Tensort model with FP16 give me float16 > 1.0 output with sigmoid activation

Hello,

I follow the post from here telling me my problem seems to be a jetson nano issue :

I created a tensort model with --best option with trtexec on jetson nano from an onnx model, derivated from a keras/tensorflow model.

When using it with float32 input, it works great.
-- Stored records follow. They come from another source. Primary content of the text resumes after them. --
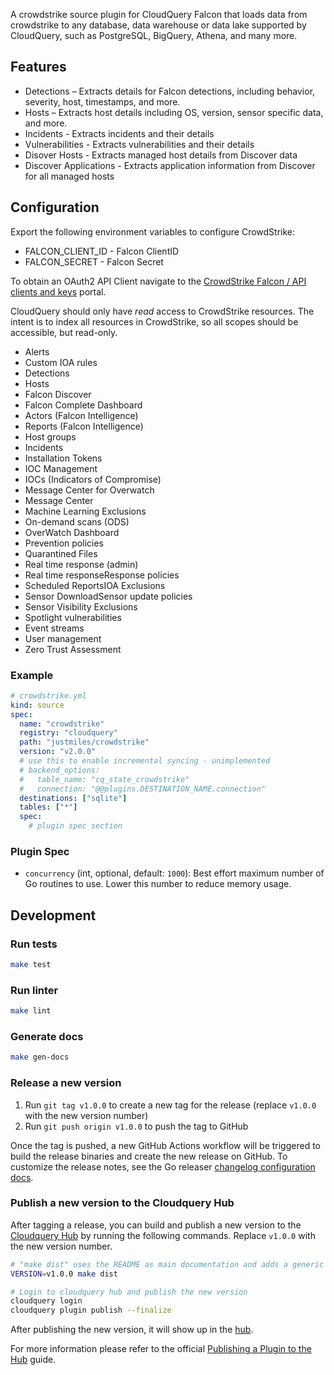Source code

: A crowdstrike source plugin for CloudQuery Falcon that loads data from crowdstrike to any database, data warehouse or data lake supported by CloudQuery, such as PostgreSQL, BigQuery, Athena, and many more.

## Features

- Detections – Extracts details for Falcon detections, including behavior, severity, host, timestamps, and more.
- Hosts – Extracts host details including OS, version, sensor specific data, and more.
- Incidents - Extracts incidents and their details
- Vulnerabilities - Extracts vulnerabilities and their details
- Disover Hosts - Extracts managed host details from Discover data
- Discover Applications - Extracts application information from Discover for all managed hosts

## Configuration

Export the following environment variables to configure CrowdStrike:

- FALCON_CLIENT_ID - Falcon ClientID
- FALCON_SECRET - Falcon Secret

To obtain an OAuth2 API Client navigate to the [CrowdStrike Falcon / API clients and keys](https://falcon.crowdstrike.com/api-clients-and-keys/clients) portal.

CloudQuery should only have _read_ access to CrowdStrike resources. The intent is to index all resources in CrowdStrike, so all scopes should be accessible, but read-only.

- Alerts
- Custom IOA rules
- Detections
- Hosts
- Falcon Discover
- Falcon Complete Dashboard
- Actors (Falcon Intelligence)
- Reports (Falcon Intelligence)
- Host groups
- Incidents
- Installation Tokens
- IOC Management
- IOCs (Indicators of Compromise)
- Message Center for Overwatch
- Message Center
- Machine Learning Exclusions
- On-demand scans (ODS)
- OverWatch Dashboard
- Prevention policies
- Quarantined Files
- Real time response (admin)
- Real time responseResponse policies
- Scheduled ReportsIOA Exclusions
- Sensor DownloadSensor update policies
- Sensor Visibility Exclusions
- Spotlight vulnerabilities
- Event streams
- User management
- Zero Trust Assessment

### Example

```yaml
# crowdstrike.yml
kind: source
spec:
  name: "crowdstrike"
  registry: "cloudquery"
  path: "justmiles/crowdstrike"
  version: "v2.0.0"
  # use this to enable incremental syncing - unimplemented
  # backend_options:
  #   table_name: "cq_state_crowdstrike"
  #   connection: "@@plugins.DESTINATION_NAME.connection"
  destinations: ["sqlite"]
  tables: ["*"]
  spec:
    # plugin spec section
```

### Plugin Spec

- `concurrency` (int, optional, default: `1000`):
  Best effort maximum number of Go routines to use. Lower this number to reduce memory usage.

## Development

### Run tests

```bash
make test
```

### Run linter

```bash
make lint
```

### Generate docs

```bash
make gen-docs
```

### Release a new version

1. Run `git tag v1.0.0` to create a new tag for the release (replace `v1.0.0` with the new version number)
2. Run `git push origin v1.0.0` to push the tag to GitHub

Once the tag is pushed, a new GitHub Actions workflow will be triggered to build the release binaries and create the new release on GitHub.
To customize the release notes, see the Go releaser [changelog configuration docs](https://goreleaser.com/customization/changelog/#changelog).

### Publish a new version to the Cloudquery Hub

After tagging a release, you can build and publish a new version to the [Cloudquery Hub](https://hub.cloudquery.io/) by running the following commands.
Replace `v1.0.0` with the new version number.

```bash
# "make dist" uses the README as main documentation and adds a generic release note. Output is created in dist/
VERSION=v1.0.0 make dist

# Login to cloudquery hub and publish the new version
cloudquery login
cloudquery plugin publish --finalize
```

After publishing the new version, it will show up in the [hub](https://hub.cloudquery.io/).

For more information please refer to the official [Publishing a Plugin to the Hub](https://cloudquery.io/docs/developers/publishing-a-plugin-to-the-hub) guide.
But it does not work with input float16.

The output of my last layer is a sigmoid activation so I normally not be able to have float >1.0 but I got values like 5e2, …

Do you have an idea of the problem which cause this and how to solve it ?

Thanks a lot for your help.

Regards

Hi,

Could you share which JetPack version do you use?
If you are not using JetPack4.6, it’s recommended to give it a try first.

Thanks.

Hello, this is the information from my board about jetpack and cuda.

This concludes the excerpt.